Divorce invites the court into the most personal areas of your life, including what's going to happen to your home. If you and your spouse can't reach an agreement regarding what to do with the marital residence, a judge will rule on the issue at trial. If you both want the house, the judge might order it sold rather than decide between you, unless he has a compelling reason not to. If you and your spouse negotiate a marital settlement agreement, however, there are some ways one of you can keep it.
Before you wage a battle with your ex for the home, decide if keeping it is really want you want. This means thinking with your head, not your heart. Take stock of what your finances will be post-divorce – your available income might go up or down, depending on whether you're paying or receiving alimony or child support. Can you afford the maintenance, or will you have to work two jobs just to make the mortgage payment? If you realize after some honest assessment that you do want to go through the necessary steps to keep the property, it's usually a good idea to get a firm idea of its value by arranging for an appraisal. This is your starting point for negotiations with your spouse, and the court will want to know what the house is worth as well.
Assuming your home is not underwater – that is, the mortgage against it is not greater than its fair market value – some of its equity belongs to your spouse. If its fair market value is $300,000, and if you owe $250,000 on the mortgage, you'll probably owe your spouse about $25,000 for his share. This typically means refinancing the existing mortgage for $275,000 so that you can buy out his interest. You must be able to qualify for a loan of this size on your own.
If a cash-out refinance is out of the question, you might be able to offset your spouse's share of the home's equity by giving up other marital property. This requires that you have another marital asset equal in value to the equity in the home. For example, if you have an investment account or a retirement account worth $50,000, your share of that would be $25,000, assuming a 50-50 split. If you relinquish your right to that share, this offsets your spouse's right to $25,000 of the home's value.

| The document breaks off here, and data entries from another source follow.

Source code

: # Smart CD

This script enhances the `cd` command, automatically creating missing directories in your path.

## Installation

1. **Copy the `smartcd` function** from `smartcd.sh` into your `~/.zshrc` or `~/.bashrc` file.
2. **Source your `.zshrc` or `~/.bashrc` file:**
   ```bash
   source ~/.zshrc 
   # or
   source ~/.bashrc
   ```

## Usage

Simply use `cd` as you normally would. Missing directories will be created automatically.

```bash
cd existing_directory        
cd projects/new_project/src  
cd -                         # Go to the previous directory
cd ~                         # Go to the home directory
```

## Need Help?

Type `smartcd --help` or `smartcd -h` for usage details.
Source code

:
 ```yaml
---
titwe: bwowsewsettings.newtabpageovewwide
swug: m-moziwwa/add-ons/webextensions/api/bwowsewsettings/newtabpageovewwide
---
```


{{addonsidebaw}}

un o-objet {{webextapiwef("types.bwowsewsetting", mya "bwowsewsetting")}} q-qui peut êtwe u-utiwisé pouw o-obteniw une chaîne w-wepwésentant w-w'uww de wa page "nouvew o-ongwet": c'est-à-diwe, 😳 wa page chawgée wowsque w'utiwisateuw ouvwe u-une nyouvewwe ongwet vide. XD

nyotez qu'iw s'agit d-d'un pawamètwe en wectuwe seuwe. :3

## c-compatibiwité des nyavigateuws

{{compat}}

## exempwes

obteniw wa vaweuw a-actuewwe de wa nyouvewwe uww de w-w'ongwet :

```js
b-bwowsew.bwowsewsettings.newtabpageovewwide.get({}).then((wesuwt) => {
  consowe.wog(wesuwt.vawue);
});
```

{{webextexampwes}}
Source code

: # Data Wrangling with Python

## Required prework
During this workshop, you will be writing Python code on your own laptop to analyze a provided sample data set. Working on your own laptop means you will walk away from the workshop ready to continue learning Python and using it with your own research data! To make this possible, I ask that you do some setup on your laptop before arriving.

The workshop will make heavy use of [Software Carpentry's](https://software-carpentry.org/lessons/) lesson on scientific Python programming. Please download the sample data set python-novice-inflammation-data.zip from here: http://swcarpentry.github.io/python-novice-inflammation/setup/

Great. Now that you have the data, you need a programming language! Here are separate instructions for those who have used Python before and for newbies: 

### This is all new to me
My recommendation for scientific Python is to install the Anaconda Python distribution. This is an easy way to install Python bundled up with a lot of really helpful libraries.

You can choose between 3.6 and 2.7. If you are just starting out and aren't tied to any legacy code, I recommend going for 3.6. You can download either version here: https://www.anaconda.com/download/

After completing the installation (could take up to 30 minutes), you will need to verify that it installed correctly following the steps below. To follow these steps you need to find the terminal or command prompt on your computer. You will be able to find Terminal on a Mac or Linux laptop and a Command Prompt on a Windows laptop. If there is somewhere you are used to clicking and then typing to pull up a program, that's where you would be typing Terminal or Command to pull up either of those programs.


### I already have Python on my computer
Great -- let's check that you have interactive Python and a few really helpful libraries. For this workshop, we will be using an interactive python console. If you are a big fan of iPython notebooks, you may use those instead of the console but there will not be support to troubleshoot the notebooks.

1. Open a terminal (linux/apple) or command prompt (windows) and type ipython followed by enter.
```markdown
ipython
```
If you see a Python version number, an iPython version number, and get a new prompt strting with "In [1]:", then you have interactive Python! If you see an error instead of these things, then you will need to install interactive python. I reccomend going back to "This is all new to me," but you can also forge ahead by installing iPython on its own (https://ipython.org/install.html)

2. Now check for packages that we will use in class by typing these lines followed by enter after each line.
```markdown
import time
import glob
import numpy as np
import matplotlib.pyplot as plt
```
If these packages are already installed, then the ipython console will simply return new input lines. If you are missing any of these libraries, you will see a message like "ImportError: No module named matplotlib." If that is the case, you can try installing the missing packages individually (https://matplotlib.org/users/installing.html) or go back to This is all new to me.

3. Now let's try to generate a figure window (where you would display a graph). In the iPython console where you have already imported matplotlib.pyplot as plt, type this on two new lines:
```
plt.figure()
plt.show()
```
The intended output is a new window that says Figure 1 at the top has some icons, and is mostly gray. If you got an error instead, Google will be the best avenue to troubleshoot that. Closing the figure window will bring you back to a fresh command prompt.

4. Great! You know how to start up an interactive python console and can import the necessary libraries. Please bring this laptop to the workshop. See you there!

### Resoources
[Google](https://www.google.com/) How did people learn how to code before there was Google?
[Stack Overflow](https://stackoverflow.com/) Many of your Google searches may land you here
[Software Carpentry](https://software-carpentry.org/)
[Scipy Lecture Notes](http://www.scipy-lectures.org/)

There's no law that says you and your spouse can't continue to co-own the home post-divorce. You might want to defer its sale if it's underwater and you want to wait out the market, or if you don't want to force your kids to move right away. This option means you would probably have to give up the property eventually, however. It would be listed for sale at some date in the future, which would be specified in your marital settlement agreement or your divorce decree. Judges sometimes order this option, and typically, the spouse who remains in the house must assume responsibility for the mortgage. This is then factored into any split of equity when the property eventually sells, because your payments would probably whittle away at the principal balance of the mortgage. The downside to this arrangement is that if you stay in the house, your spouse's credit is vulnerable if you don't make the mortgage payments as agreed. You – or the court – can include "hold harmless" language in your agreement or decree, giving your spouse the right to take you back to court for reimbursement if he has to make the payments himself.